After playing with HTML comments, I can verify that {{en-noun}} (or something it transcludes, rather) is what is causing this in the entry in question. My guess is it has something to do with template-parsing code added by @Theknightwho. Chuck Entz (talk) 14:51, 27 December 2023 (UTC)[reply]

@Chuck Entz @DCDuring @Mahagaja So this needs a little explanation, and probably a (slight) rename of the category. initially when I created this, it did exactly what it says on the tin: it checks for the use of a sort= parameter, and then categorises it there if the input differs from the automatic sortkey, so it made sense to name it in the same vein as Category:Terms with manual transliterations different from the automated ones. However, I figured that it would be useful if this also encompassed raw categories (e.g. [[Category:en:some category]]), since what we really care about from an entry-maintenance perspective is whether the sortkey is actually correct. If it finds any raw categories on the page for the relevant languauge, it checks the language's automatic sortkey against the page's default sortkey, since that's what raw categories use. This is obviously useful for any languages like Welsh, where certain digraphs/trigraphs/whatever need to be sorted differently on a language-specific basis, which won't happen if someone adds raw categories.

There are two reasons why English entries are disproportionately affected: firstly, there are a huge number of English entries that use raw categories, and secondly because English sortkeys ignore spaces (whereas default sortkeys do not). So in the example given above, it's comparing the page's default sortkey MALVA PUDDING against the English automatic sortkey MALVAPUDDING and finding that they're different, which is why it's placing it in this category. That's why the vast majority of terms in the English category look to be multiword terms.

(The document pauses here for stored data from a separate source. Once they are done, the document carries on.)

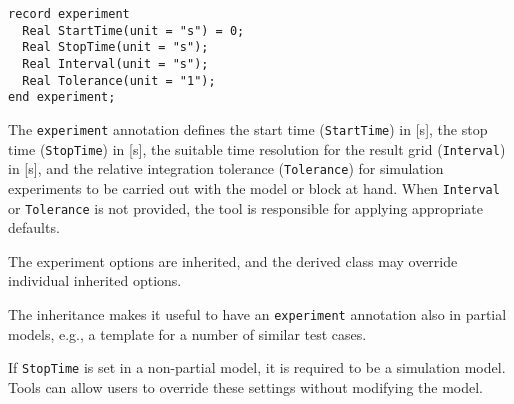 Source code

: \begin{annotationdefinition}[experiment]

\begin{synopsis}
\begin{lstlisting}[language=modelica]
record experiment
  Real StartTime(unit = "s") = 0;
  Real StopTime(unit = "s");
  Real Interval(unit = "s");
  Real Tolerance(unit = "1");
end experiment;
\end{lstlisting}
\end{synopsis}
\begin{semantics}
The \lstinline!experiment! annotation defines the start time (\lstinline!StartTime!) in {[}s{]}, the stop time (\lstinline!StopTime!) in {[}s{]}, the suitable time resolution for the result grid (\lstinline!Interval!) in {[}s{]}, and the relative integration tolerance (\lstinline!Tolerance!) for simulation experiments to be carried out with the model or block at hand.
When \lstinline!Interval! or \lstinline!Tolerance! is not provided, the tool is responsible for applying appropriate defaults.

The experiment options are inherited, and the derived class may override individual inherited options.
\begin{nonnormative}
The inheritance makes it useful to have an \lstinline!experiment! annotation also in partial models, e.g., a template for a number of similar test cases.
\end{nonnormative}

If \lstinline!StopTime! is set in a non-partial model, it is required to be a simulation model.
Tools can allow users to override these settings without modifying the model.
\end{semantics}
\end{annotationdefinition}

To avoid confusion, it's probably best to take the word "manual" out of the name, and call it "Terms with sortkeys different from the automated ones", and also to put an explanation of the two different ways that entries can get added. I was going to do the explanation anyway, but hadn't got around to it yet (since I only just added the functionality anyway). Theknightwho (talk) 15:04, 27 December 2023 (UTC)[reply]

So it is a supercategory that conflates distinct alleged noxious departures from unvoted-on norms.

We already have a category specifically for manually entered categories, for which alleged defect there is a distinct mode of correction.
Compound words should obviously be excluded as there is nothing to correct.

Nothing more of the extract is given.